Highlighting the use of confusing terms for newspaper, he said, “In the bill there are many terms used for ‘newspaper’ and it may lead to confusion and denial of many rights to the users of newspapers.

On confusing terminologies in the new Bill, Paresh Nath said, “Heading of Part IV uses the term ‘periodical’ along with Registration. In Section 6 the heading is only regarding ‘periodical’. We can go on with these anomalies in the bill regarding terms used for ‘newspaper’ and request that ONLY one term be used which is being used in scores of enactments like Post Office Act, Railways Act, Newsprint Control Order, General Goods and Services Act, Press Council Act etc. Any change in this term is bound to lead to intense litigation everywhere. It can be avoided by the use of age old term ‘newspaper’.”

The draft Registration of Press and Periodicals Bill, 2019, burdens printing press owners with returns, said Paresh Nath. “Section 3 of the Bill makes it mandatory for all printing presses to file returns of all the printing work done by a printing press.

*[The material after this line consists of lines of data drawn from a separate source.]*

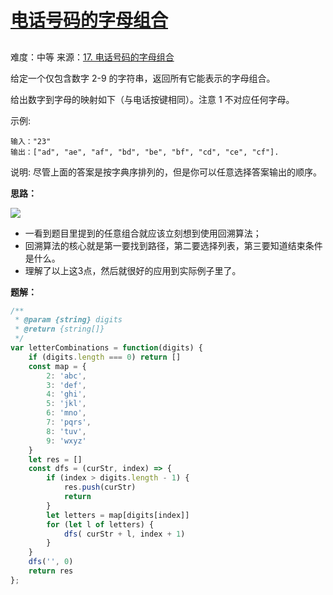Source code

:# [电话号码的字母组合](https://github.com/Bulandent/js-leetcode-2021/issues/11)

## 

难度：中等
来源：[17. 电话号码的字母组合](https://leetcode-cn.com/problems/letter-combinations-of-a-phone-number/)

给定一个仅包含数字 2-9 的字符串，返回所有它能表示的字母组合。

给出数字到字母的映射如下（与电话按键相同）。注意 1 不对应任何字母。

示例:

```
输入："23"
输出：["ad", "ae", "af", "bd", "be", "bf", "cd", "ce", "cf"].
```

说明:
尽管上面的答案是按字典序排列的，但是你可以任意选择答案输出的顺序。

**思路：**

![](https://pic.leetcode-cn.com/1598406872-BTOpqw-image.png)

- 一看到题目里提到的任意组合就应该立刻想到使用回溯算法；
- 回溯算法的核心就是第一要找到路径，第二要选择列表，第三要知道结束条件是什么。
- 理解了以上这3点，然后就很好的应用到实际例子里了。

**题解：**

```js
/**
 * @param {string} digits
 * @return {string[]}
 */
var letterCombinations = function(digits) {
    if (digits.length === 0) return []
    const map = {
        2: 'abc',
        3: 'def',
        4: 'ghi',
        5: 'jkl',
        6: 'mno',
        7: 'pqrs',
        8: 'tuv',
        9: 'wxyz'
    }
    let res = []
    const dfs = (curStr, index) => {
        if (index > digits.length - 1) {
            res.push(curStr)
            return
        }
        let letters = map[digits[index]]
        for (let l of letters) {
            dfs( curStr + l, index + 1)
        }
    }
    dfs('', 0)
    return res
};
```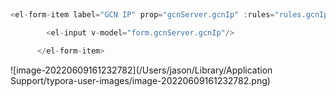 ​      

```javascript
<el-form-item label="GCN IP" prop="gcnServer.gcnIp" :rules="rules.gcnIp">

​        <el-input v-model="form.gcnServer.gcnIp"/>

​      </el-form-item>
```

![image-20220609161232782](/Users/jason/Library/Application Support/typora-user-images/image-20220609161232782.png)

This will open a pandora’s box as every printing press not knowing the nature of the work done will have to file the returns of all the work done with Registrar. This will clog the office of Press Registrar General. The details to be filed are still not ready and we cannot comment on them. We are apprehensive that a large number of independent printing presses will stop publishing anything that can be even remotely called a ‘newspaper’ or ‘publication’ or ‘magazine’ or ‘journal’ or ‘periodical’ or ‘books’ as the various terms are used by the Bill,” he said

Nath, who launched English literary magazine Caravan in 1940, also raised questions related the qualification segment of the Bill. “We think that a person convicted under Unlawful Activities (Prevention) Act 1967 should be allowed to start a newspaper once he has been punished and released from jail. It has been held that a convict continues to have his many fundamental rights even when detained under any enactments. There was no such provision in PRB Act 1867 although the British wanted to curb the free speech that was being used by the freedom fighters who started newspaper’ in English and almost all Indian languages,” he said.

“In independent India, a blanket clause like this is not desirable for the whole life of the convict. He will have no right to present his case to the public even after his release. We also think that if a corporate body where foreigners have major stake is allowed to own and bring out a ‘publication’ , an individual foreigner should also be allowed to bring out a newspaper. It goes without saying that a foreigner will have no ‘fundamental right’ under the Constitution but a statutory right can be given if it is given to the Body Corporates without excluding those owned by foreigners,” Paresh Nath added.

The Bill also has loopholes in registration of newspapers, said Paresh Nath, who oversees the Hindi periodicals of Delhi Press and Caravan. “Section 6 (1) restricting the printing of a newspaper to India alone is not desirable in this age and time. Good printing facilities are now available off shore also and there should not be restriction on getting a newspaper (with whatever frequency of publication) to be printed only in India. When call centres in Bangalore can serve customers in USA or Australia, there is no reason why we can’t get cheaper or better printed ‘newspapers’ printed abroad if these can be shipped to India in time according to the need of the publisher,” he said in the draft note.

“Section 6 (2) of the Bill is very vague in its present form and gives too much delegated legislative powers to the office of the Registrar while making rules. The provision like `making an application in ‘such’ manner, by furnishing “such” documents, setting forth “such” particulars of “such” fee as “may” be prescribed are not specifying even the legislative intent. The provision is very vague and the enactment if passed as it is will lead to great confusion because nothing will be certain and too much discretion will lie with the Registrar and his office,” he added.